I want to split a table based on ID column into 2 or more tables. moving the row with duplicate ID value into new table (even that other columns does not have duplicates)
table 1
ID value
1 0.94
2 0.94
3 0.20
4 0.38
5 0.71
5 0.20
6 0.34
7 0.67
8 0.89
9 0.76
10 0.26
10 0.11
11 0.92
12 0.11
13 0.72
14 0.93
15 0.70
15 0.72
15 0.70
to get like this
table 1
ID value
1 0.94
2 0.94
3 0.20
4 0.38
5 0.71
6 0.34
7 0.67
8 0.89
9 0.76
10 0.26
11 0.92
12 0.11
13 0.72
14 0.93
15 0.70
table 2
ID value
5 0.20
10 0.11
15 0.72
table 3
ID value
15 0.70
CodePudding user response:
You can split
on the rowid
of your ID
column
df <- structure(list(ID = c(1L, 2L, 3L, 4L, 5L, 5L, 6L, 7L, 8L, 9L,
10L, 10L, 11L, 12L, 13L, 14L, 15L, 15L, 15L), value = c(0.94,
0.94, 0.2, 0.38, 0.71, 0.2, 0.34, 0.67, 0.89, 0.76, 0.26, 0.11,
0.92, 0.11, 0.72, 0.93, 0.7, 0.72, 0.7)), row.names = c(NA, -19L
), class = "data.frame")
split(df, data.table::rowid(df$ID))
#> $`1`
#> ID value
#> 1 1 0.94
#> 2 2 0.94
#> 3 3 0.20
#> 4 4 0.38
#> 5 5 0.71
#> 7 6 0.34
#> 8 7 0.67
#> 9 8 0.89
#> 10 9 0.76
#> 11 10 0.26
#> 13 11 0.92
#> 14 12 0.11
#> 15 13 0.72
#> 16 14 0.93
#> 17 15 0.70
#>
#> $`2`
#> ID value
#> 6 5 0.20
#> 12 10 0.11
#> 18 15 0.72
#>
#> $`3`
#> ID value
#> 19 15 0.7
Created on 2022-01-04 by the reprex package (v2.0.1)

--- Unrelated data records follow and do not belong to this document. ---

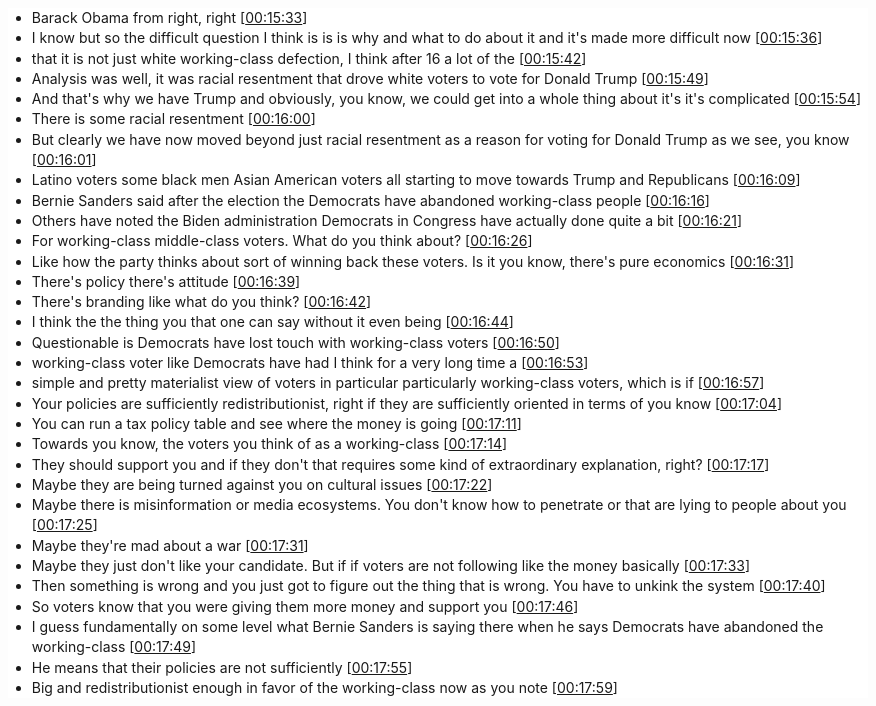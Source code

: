 *  Barack Obama from right, right [[00:15:33](https://www.youtube.com/watch?v=vkXJiEzWxFs&t=933.12s)]
*  I know but so the difficult question I think is is is why and what to do about it and it's made more difficult now [[00:15:36](https://www.youtube.com/watch?v=vkXJiEzWxFs&t=936.16s)]
*  that it is not just white working-class defection, I think after 16 a lot of the [[00:15:42](https://www.youtube.com/watch?v=vkXJiEzWxFs&t=942.94s)]
*  Analysis was well, it was racial resentment that drove white voters to vote for Donald Trump [[00:15:49](https://www.youtube.com/watch?v=vkXJiEzWxFs&t=949.4s)]
*  And that's why we have Trump and obviously, you know, we could get into a whole thing about it's it's complicated [[00:15:54](https://www.youtube.com/watch?v=vkXJiEzWxFs&t=954.8s)]
*  There is some racial resentment [[00:16:00](https://www.youtube.com/watch?v=vkXJiEzWxFs&t=960.28s)]
*  But clearly we have now moved beyond just racial resentment as a reason for voting for Donald Trump as we see, you know [[00:16:01](https://www.youtube.com/watch?v=vkXJiEzWxFs&t=961.52s)]
*  Latino voters some black men Asian American voters all starting to move towards Trump and Republicans [[00:16:09](https://www.youtube.com/watch?v=vkXJiEzWxFs&t=969.36s)]
*  Bernie Sanders said after the election the Democrats have abandoned working-class people [[00:16:16](https://www.youtube.com/watch?v=vkXJiEzWxFs&t=976.36s)]
*  Others have noted the Biden administration Democrats in Congress have actually done quite a bit [[00:16:21](https://www.youtube.com/watch?v=vkXJiEzWxFs&t=981.34s)]
*  For working-class middle-class voters. What do you think about? [[00:16:26](https://www.youtube.com/watch?v=vkXJiEzWxFs&t=986.94s)]
*  Like how the party thinks about sort of winning back these voters. Is it you know, there's pure economics [[00:16:31](https://www.youtube.com/watch?v=vkXJiEzWxFs&t=991.1800000000001s)]
*  There's policy there's attitude [[00:16:39](https://www.youtube.com/watch?v=vkXJiEzWxFs&t=999.34s)]
*  There's branding like what do you think? [[00:16:42](https://www.youtube.com/watch?v=vkXJiEzWxFs&t=1002.1800000000001s)]
*  I think the the thing you that one can say without it even being [[00:16:44](https://www.youtube.com/watch?v=vkXJiEzWxFs&t=1004.9200000000001s)]
*  Questionable is Democrats have lost touch with working-class voters [[00:16:50](https://www.youtube.com/watch?v=vkXJiEzWxFs&t=1010.34s)]
*  working-class voter like Democrats have had I think for a very long time a [[00:16:53](https://www.youtube.com/watch?v=vkXJiEzWxFs&t=1013.7800000000001s)]
*  simple and pretty materialist view of voters in particular particularly working-class voters, which is if [[00:16:57](https://www.youtube.com/watch?v=vkXJiEzWxFs&t=1017.46s)]
*  Your policies are sufficiently redistributionist, right if they are sufficiently oriented in terms of you know [[00:17:04](https://www.youtube.com/watch?v=vkXJiEzWxFs&t=1024.3400000000001s)]
*  You can run a tax policy table and see where the money is going [[00:17:11](https://www.youtube.com/watch?v=vkXJiEzWxFs&t=1031.26s)]
*  Towards you know, the voters you think of as a working-class [[00:17:14](https://www.youtube.com/watch?v=vkXJiEzWxFs&t=1034.14s)]
*  They should support you and if they don't that requires some kind of extraordinary explanation, right? [[00:17:17](https://www.youtube.com/watch?v=vkXJiEzWxFs&t=1037.3s)]
*  Maybe they are being turned against you on cultural issues [[00:17:22](https://www.youtube.com/watch?v=vkXJiEzWxFs&t=1042.74s)]
*  Maybe there is misinformation or media ecosystems. You don't know how to penetrate or that are lying to people about you [[00:17:25](https://www.youtube.com/watch?v=vkXJiEzWxFs&t=1045.5s)]
*  Maybe they're mad about a war [[00:17:31](https://www.youtube.com/watch?v=vkXJiEzWxFs&t=1051.94s)]
*  Maybe they just don't like your candidate. But if if voters are not following like the money basically [[00:17:33](https://www.youtube.com/watch?v=vkXJiEzWxFs&t=1053.82s)]
*  Then something is wrong and you just got to figure out the thing that is wrong. You have to unkink the system [[00:17:40](https://www.youtube.com/watch?v=vkXJiEzWxFs&t=1060.18s)]
*  So voters know that you were giving them more money and support you [[00:17:46](https://www.youtube.com/watch?v=vkXJiEzWxFs&t=1066.42s)]
*  I guess fundamentally on some level what Bernie Sanders is saying there when he says Democrats have abandoned the working-class [[00:17:49](https://www.youtube.com/watch?v=vkXJiEzWxFs&t=1069.5800000000002s)]
*  He means that their policies are not sufficiently [[00:17:55](https://www.youtube.com/watch?v=vkXJiEzWxFs&t=1075.22s)]
*  Big and redistributionist enough in favor of the working-class now as you note [[00:17:59](https://www.youtube.com/watch?v=vkXJiEzWxFs&t=1079.8200000000002s)]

CodePudding user response:
Using sequence
in rle
.
split(dat, sequence(rle(dat$ID)$lengths))
# $`1`
# ID value
# 1 1 0.94
# 2 2 0.94
# 3 3 0.20
# 4 4 0.38
# 5 5 0.71
# 7 6 0.34
# 8 7 0.67
# 9 8 0.89
# 10 9 0.76
# 11 10 0.26
# 13 11 0.92
# 14 12 0.11
# 15 13 0.72
# 16 14 0.93
# 17 15 0.70
#
# $`2`
# ID value
# 6 5 0.20
# 12 10 0.11
# 18 15 0.72
#
# $`3`
# ID value
# 19 15 0.7
Or ave
and seq_along
.
split(dat, ave(dat$ID, dat$ID, FUN=seq_along))
# $`1`
# ID value
# 1 1 0.94
# 2 2 0.94
# 3 3 0.20
# 4 4 0.38
# 5 5 0.71
# 7 6 0.34
# 8 7 0.67
# 9 8 0.89
# 10 9 0.76
# 11 10 0.26
# 13 11 0.92
# 14 12 0.11
# 15 13 0.72
# 16 14 0.93
# 17 15 0.70
#
# $`2`
# ID value
# 6 5 0.20
# 12 10 0.11
# 18 15 0.72
#
# $`3`
# ID value
# 19 15 0.7
Data:
dat <- structure(list(ID = c(1L, 2L, 3L, 4L, 5L, 5L, 6L, 7L, 8L, 9L,
10L, 10L, 11L, 12L, 13L, 14L, 15L, 15L, 15L), value = c(0.94,
0.94, 0.2, 0.38, 0.71, 0.2, 0.34, 0.67, 0.89, 0.76, 0.26, 0.11,
0.92, 0.11, 0.72, 0.93, 0.7, 0.72, 0.7)), class = "data.frame", row.names = c(NA,
-19L))